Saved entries
★ ★ ★ ★ ★ ★ ★
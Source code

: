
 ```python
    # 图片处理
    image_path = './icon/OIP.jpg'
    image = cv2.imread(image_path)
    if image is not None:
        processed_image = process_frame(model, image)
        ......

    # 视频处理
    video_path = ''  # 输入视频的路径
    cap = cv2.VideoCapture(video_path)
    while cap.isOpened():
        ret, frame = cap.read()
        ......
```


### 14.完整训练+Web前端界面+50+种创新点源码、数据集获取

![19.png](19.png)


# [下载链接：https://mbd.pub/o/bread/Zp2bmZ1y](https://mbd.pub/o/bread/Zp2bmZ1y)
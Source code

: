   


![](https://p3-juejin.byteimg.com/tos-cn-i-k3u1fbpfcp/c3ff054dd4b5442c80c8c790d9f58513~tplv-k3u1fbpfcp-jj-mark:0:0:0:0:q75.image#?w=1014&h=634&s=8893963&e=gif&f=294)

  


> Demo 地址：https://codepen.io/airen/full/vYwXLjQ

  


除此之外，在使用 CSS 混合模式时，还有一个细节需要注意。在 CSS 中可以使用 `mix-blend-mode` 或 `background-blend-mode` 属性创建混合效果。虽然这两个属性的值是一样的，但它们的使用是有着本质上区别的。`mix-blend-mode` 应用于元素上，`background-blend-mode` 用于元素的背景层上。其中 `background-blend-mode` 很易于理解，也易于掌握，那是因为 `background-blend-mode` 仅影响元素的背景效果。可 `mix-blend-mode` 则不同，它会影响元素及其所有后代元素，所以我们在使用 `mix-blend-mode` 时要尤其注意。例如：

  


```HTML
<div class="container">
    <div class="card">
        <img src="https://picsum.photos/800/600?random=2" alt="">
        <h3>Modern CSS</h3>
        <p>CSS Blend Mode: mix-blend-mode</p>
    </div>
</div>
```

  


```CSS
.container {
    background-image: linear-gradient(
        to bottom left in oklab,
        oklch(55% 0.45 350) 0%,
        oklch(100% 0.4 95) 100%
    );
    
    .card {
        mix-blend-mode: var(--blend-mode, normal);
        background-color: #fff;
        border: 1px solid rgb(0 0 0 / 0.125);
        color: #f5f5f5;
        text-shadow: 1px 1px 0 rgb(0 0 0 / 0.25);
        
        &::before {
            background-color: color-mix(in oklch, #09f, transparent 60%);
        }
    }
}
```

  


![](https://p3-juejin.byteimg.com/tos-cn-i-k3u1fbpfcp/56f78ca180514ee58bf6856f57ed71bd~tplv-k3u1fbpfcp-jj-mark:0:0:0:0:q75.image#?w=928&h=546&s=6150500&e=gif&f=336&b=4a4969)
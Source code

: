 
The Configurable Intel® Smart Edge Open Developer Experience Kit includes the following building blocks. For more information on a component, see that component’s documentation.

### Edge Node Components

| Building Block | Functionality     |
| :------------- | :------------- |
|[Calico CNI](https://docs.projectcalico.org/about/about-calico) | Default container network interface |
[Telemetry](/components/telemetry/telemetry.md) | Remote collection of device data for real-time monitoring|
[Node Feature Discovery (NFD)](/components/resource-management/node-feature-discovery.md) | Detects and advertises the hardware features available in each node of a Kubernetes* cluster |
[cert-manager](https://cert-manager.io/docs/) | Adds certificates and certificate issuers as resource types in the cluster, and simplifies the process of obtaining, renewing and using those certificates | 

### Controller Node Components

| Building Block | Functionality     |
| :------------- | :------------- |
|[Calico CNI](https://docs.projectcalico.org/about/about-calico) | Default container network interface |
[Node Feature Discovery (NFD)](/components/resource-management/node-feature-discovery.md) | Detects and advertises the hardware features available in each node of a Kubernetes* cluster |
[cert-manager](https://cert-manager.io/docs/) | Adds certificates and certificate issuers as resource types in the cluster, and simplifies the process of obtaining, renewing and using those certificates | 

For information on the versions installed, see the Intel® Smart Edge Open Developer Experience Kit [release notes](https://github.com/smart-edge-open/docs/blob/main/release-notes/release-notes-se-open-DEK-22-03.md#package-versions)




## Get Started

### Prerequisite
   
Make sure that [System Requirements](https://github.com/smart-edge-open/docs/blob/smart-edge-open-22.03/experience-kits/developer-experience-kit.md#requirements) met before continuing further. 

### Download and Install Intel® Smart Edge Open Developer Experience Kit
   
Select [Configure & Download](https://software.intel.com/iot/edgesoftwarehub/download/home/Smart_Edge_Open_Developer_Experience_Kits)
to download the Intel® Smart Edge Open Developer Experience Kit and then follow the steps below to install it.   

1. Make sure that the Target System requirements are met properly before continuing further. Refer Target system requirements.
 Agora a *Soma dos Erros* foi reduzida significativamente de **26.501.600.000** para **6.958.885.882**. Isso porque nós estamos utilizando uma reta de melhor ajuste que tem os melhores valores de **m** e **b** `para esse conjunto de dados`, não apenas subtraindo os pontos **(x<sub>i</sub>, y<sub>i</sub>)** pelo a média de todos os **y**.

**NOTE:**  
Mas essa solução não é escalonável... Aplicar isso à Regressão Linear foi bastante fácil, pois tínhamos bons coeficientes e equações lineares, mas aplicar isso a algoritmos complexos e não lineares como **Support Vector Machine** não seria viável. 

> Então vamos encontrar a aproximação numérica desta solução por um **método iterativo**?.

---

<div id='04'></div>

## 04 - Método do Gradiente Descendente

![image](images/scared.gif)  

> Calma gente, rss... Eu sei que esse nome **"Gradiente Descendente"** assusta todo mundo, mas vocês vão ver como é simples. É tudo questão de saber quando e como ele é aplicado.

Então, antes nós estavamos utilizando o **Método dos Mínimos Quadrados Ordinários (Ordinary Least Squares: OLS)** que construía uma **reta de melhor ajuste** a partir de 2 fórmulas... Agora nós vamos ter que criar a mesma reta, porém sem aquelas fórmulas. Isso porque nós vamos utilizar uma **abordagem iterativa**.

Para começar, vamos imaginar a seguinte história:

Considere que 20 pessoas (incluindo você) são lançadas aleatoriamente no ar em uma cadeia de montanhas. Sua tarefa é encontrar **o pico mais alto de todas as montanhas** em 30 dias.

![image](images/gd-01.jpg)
★ ★ ★ ★ ★ ★ ★
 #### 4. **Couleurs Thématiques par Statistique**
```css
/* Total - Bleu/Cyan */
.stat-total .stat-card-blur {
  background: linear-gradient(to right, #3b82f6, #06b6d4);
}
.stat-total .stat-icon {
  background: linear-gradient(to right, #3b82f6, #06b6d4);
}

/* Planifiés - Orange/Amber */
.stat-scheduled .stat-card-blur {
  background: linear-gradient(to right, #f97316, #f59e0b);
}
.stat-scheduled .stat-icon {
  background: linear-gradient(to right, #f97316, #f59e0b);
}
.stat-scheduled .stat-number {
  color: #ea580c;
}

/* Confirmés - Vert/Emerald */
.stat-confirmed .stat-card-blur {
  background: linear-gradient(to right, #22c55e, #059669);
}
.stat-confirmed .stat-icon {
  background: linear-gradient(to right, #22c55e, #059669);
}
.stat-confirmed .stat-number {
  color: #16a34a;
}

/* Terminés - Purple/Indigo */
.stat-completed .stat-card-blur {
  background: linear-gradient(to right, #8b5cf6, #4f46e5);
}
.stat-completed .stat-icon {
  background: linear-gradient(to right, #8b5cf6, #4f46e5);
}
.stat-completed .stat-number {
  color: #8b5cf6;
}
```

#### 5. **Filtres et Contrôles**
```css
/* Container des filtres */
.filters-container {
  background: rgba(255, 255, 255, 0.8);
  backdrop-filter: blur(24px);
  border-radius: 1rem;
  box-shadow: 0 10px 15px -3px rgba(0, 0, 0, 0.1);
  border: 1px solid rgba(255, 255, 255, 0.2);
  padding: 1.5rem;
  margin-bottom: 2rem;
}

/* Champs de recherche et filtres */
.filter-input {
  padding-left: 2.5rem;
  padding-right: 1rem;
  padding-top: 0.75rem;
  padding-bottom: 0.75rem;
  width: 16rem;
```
★ ★ ★ ★ ★ ★ ★
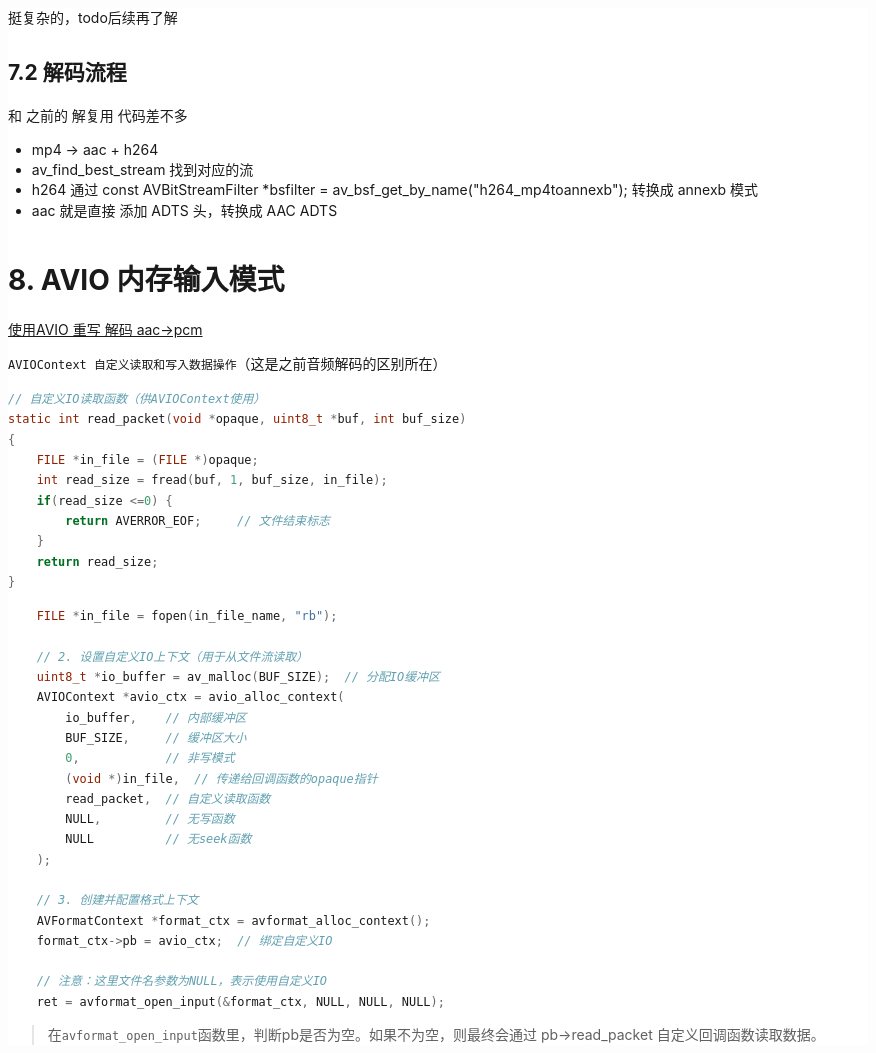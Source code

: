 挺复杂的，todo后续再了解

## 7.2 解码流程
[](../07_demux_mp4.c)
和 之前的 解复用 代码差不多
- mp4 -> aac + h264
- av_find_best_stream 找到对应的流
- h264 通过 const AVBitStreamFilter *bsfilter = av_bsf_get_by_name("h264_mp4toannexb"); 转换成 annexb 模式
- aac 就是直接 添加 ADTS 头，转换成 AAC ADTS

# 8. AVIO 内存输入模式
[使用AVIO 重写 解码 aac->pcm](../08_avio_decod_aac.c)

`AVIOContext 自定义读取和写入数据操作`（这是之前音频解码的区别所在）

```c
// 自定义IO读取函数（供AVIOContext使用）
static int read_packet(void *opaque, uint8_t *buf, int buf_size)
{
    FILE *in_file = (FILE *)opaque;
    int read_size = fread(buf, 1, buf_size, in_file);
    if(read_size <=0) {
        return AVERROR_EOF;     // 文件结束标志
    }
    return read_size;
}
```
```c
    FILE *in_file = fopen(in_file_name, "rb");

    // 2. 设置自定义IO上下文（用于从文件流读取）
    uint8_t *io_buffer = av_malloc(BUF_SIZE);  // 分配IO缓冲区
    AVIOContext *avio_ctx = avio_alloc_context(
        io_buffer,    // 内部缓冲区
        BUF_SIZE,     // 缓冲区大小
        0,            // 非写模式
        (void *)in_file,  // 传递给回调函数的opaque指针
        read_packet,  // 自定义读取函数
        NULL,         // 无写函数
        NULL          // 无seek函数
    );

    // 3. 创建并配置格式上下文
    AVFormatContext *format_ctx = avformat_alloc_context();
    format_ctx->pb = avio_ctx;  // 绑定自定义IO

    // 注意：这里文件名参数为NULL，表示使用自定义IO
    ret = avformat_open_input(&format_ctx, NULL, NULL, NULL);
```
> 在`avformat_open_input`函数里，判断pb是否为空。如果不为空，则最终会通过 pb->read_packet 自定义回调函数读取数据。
★ ★ ★ ★ ★ ★ ★
Given the word "sure", show every line of the records that contains it.

#### [Reply]
Make sure that [System Requirements](https://github.com/smart-edge-open/docs/blob/smart-edge-open-22.03/experience-kits/developer-experience-kit.md#requirements) met before continuing further. 
1. Make sure that the Target System requirements are met properly before continuing further. Refer Target system requirements.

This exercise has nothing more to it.